==== Data shown
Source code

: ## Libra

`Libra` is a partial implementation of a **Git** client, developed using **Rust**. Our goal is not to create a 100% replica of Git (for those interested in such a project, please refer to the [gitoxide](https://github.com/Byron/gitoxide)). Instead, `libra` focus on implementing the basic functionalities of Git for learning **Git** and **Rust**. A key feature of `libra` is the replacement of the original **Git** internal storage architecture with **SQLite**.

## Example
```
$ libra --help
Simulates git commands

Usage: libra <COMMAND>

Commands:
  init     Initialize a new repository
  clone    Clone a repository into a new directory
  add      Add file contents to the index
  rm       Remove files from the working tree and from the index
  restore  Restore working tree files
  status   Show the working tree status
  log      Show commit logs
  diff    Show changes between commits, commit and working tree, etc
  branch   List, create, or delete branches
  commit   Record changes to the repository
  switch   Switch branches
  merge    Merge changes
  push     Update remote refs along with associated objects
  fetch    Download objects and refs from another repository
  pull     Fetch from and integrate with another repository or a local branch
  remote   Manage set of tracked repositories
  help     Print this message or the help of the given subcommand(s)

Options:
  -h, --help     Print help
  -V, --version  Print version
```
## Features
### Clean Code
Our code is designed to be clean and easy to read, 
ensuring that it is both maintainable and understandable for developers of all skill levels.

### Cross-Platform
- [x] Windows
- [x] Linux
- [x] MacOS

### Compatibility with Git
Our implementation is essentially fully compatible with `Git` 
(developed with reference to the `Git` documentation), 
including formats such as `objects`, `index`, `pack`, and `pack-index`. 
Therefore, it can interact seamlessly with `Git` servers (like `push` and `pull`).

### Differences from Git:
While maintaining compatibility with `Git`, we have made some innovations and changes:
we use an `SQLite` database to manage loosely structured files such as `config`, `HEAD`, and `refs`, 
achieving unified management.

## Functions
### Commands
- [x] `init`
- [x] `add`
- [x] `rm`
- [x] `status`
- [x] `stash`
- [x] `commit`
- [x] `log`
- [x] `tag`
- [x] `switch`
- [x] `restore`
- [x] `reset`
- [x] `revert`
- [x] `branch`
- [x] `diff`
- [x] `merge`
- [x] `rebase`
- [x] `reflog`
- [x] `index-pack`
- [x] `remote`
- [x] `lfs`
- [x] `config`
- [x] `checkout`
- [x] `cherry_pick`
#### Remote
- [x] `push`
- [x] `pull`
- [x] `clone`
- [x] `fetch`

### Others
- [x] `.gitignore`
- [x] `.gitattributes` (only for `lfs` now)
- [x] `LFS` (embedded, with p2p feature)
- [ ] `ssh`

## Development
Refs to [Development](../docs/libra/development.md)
========
Directions: Work through the records above. Copy every line with the string "tree".

Output below:
  rm       Remove files from the working tree and from the index
  restore  Restore working tree files
  status   Show the working tree status
  diff    Show changes between commits, commit and working tree, etc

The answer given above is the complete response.